Эта «правильность» подчинена разного рода масштабам. Я назову здесь лишь некоторые. Наша душа пребывает в метафизическом заблуждении, если она любит некий предмет (один из тех, которые имеют некоторым образом и в некоторой степени относительную ценность) так, как следовало бы любить лишь предмет, имеющий абсолютную ценность, т. е. если человек производит такую ценностную идентификацию духовного ядра своей личности с этим предметом, что оказывается, по существу, в отношении веры и поклонения ему, т.е. ложно обожествляет его, точнее же: творит из него идол. Далее, на определенной ступени ценностной относительности (которая как таковая правильно ощущается и оценивается) предметом более высокой ценности могут все-таки пренебречь в пользу предмета более низкой ценности. Любовь к предмету может быть хотя и правильного рода, но при этом духовному оку не откроется или откроется не целиком (от нуля до бесконечности) вся полнота того, что достойно в нем любви. Тогда любовь не адекватна предмету — и здесь возможны ступени увеличения адекватности, начиная от слепой любви и кончая вполне адекватной или совершенно ясновидящей любовью. Но дело всегда обстоит так, что противоположный любви акт ненависти, или эмоционального отрицания ценности, а потому также и эмоционального отрицания наличного бытия, является лишь следствием в некотором смысле неправильной и хаотичной любви: сколь бы ни были богаты и многообразны причины, возбуждающие ненависть или требующие ненависти контексты негативной ценности, но одна закономерность пронизывает всякую ненависть. Она состоит в том, что основой каждого акта ненависти является акт любви, без которого первый терял бы смысл. Мы даже можем сказать следующее: так как общим для любви и ненависти является момент сильной заинтересованности в предмете как носителе ценности вообще, в противоположность зоне индифференции г, то всякая заинтересованность (коль скоро для противоположного нет особых оснований, предполагаемых неким ложным выстраиванием ступеней заинтересованности) есть изначально позитивная заинтересованность, или состояние любви.

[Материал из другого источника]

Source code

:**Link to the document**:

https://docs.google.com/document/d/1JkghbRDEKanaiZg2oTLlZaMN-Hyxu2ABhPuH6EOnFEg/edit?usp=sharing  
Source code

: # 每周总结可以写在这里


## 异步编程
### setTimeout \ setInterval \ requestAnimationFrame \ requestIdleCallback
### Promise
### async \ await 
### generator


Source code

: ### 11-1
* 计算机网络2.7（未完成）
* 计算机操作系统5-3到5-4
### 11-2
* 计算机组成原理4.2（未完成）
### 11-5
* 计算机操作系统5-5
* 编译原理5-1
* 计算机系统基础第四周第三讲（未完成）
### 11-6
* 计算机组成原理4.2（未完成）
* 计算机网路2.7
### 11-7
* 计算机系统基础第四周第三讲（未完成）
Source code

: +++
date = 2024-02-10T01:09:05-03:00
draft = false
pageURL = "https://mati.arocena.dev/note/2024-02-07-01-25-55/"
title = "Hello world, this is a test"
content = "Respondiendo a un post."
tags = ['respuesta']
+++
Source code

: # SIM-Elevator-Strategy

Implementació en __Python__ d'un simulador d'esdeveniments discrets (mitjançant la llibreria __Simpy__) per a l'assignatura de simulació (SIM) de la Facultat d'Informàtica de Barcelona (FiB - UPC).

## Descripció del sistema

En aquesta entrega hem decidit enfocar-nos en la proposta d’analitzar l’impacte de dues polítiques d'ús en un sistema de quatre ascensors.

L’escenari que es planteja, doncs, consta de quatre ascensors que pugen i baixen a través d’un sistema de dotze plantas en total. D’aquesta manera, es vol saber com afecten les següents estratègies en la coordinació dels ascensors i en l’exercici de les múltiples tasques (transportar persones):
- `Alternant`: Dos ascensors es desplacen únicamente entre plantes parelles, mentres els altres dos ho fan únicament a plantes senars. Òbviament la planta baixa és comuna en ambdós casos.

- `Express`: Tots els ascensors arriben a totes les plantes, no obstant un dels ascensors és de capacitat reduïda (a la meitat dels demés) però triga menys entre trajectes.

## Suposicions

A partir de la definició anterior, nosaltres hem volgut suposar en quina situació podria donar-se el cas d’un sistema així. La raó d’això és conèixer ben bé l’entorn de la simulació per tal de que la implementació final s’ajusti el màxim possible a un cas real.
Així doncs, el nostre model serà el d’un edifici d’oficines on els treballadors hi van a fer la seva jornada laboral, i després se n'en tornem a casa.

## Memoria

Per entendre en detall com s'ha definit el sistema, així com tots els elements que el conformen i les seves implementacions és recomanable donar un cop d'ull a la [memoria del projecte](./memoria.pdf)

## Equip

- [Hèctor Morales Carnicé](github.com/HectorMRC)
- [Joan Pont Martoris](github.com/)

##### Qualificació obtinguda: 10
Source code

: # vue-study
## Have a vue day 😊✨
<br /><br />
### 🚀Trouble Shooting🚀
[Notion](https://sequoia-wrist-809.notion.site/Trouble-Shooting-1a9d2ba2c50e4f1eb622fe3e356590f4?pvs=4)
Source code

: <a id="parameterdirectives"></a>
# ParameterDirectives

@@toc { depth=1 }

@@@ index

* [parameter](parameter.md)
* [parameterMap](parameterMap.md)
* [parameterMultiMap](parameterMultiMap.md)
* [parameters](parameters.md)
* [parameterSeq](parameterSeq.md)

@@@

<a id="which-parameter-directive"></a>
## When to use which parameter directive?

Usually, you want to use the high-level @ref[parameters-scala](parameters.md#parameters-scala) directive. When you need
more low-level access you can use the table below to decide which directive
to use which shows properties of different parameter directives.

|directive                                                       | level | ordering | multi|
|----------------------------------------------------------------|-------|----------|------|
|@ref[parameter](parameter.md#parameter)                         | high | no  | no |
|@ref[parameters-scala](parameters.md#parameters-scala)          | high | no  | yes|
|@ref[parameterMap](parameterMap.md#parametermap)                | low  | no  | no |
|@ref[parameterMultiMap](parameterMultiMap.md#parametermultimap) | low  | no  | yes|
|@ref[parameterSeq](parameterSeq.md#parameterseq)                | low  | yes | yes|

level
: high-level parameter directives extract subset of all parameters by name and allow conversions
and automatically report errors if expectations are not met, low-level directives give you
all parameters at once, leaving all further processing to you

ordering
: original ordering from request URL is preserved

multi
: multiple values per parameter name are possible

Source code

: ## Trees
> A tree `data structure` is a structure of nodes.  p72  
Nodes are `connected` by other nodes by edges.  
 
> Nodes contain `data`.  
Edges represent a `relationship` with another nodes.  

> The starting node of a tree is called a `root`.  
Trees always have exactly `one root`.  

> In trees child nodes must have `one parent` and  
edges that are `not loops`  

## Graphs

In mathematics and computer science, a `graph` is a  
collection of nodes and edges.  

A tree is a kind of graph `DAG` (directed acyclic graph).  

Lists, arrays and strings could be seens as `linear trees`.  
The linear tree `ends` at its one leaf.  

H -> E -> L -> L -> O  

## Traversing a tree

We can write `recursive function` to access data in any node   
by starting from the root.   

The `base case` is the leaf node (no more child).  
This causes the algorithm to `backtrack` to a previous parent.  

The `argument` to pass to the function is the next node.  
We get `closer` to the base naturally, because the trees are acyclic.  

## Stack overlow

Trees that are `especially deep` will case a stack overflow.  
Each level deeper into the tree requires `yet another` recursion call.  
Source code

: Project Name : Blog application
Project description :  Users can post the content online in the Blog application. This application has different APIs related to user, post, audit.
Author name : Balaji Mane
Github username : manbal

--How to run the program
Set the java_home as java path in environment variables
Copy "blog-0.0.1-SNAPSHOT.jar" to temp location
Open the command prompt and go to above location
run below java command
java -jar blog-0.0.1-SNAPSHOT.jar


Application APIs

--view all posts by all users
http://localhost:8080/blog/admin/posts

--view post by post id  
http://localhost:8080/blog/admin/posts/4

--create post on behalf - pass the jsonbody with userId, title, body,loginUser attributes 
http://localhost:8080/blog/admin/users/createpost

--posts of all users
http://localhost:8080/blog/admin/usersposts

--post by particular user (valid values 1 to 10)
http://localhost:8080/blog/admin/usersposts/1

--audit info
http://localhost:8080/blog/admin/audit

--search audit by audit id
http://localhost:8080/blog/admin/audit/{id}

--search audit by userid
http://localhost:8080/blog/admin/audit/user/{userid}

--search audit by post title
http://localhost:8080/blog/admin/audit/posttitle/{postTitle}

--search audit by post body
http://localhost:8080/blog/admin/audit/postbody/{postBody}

Верно, конечно, что это положение о примате любви над ненавистью и отрицание равноизначальности обоих основных эмоциональных актов часто ложно интерпретировалось и еще чаще ложно обосновывалось. Так, например, оно не может означать, что всякую вещь, которую мы ненавидим, мы прежде должны были любить, то есть что ненависть есть превращенная любовь. Как бы часто нам ни случалось делать это наблюдение, в особенности, что касается любви к человеку, не менее часто и противоположное наблюдение, что вещь уже при первом своем появлении вызывает ненависть, человек начинает ненавидеть тут же, с первого взгляда. Но, видимо, существует закон, что особого рода позитивный ценностный контекст, относительно которого этот человек представляет собой носителя соответствующего негативного ценностного контекста, т. е. носителя антиценности, должен образовывать содержание акта любви, чтобы соответствующий факт ненависти стал возможным. И потому ненависть всегда основывается на разочаровании в том, что некий ценностный контекст, который интенционально (и потому — еще не в форме акта ожидания) был заключен в духе, — сбылся или не сбылся в действительности. При этом основанием для возбуждения такой ненависти может быть как наличие контекста негативной ценности, так и отсутствие или недостаточность - позитивного ценностного контекста. Итак, мы не говорим, что негативные ценностные контексты не суть столь же позитивные обстояния, как и (позитивные) ценностные контексты, но только как бы нехватка этих последних. Это — совершенно произвольное утверждение метафизического оптимизма, подобно тому, как утверждение, что все контексты ценности основываются на исчезновении, неприсутствии контекстов негативной ценности, есть столь же произвольное утверждение метафизического пессимизма. Противоречие имело бы место лишь в том случае, если бы всякое знакомство с (позитивным) злом обязательно должно было еще и вызывать ненависть — это, однако, совсем не так. Ибо зло может также быть только констатировано, при определенных обстоятельствах оно может быть даже любимо, коль скоро оно как зло низшего разряда служит, например, условием того, чтобы сбылось некое благо более высокого разряда или некое нравственное благо, причем такое условие оно представляет собой не только случайным, но и сущностным образом.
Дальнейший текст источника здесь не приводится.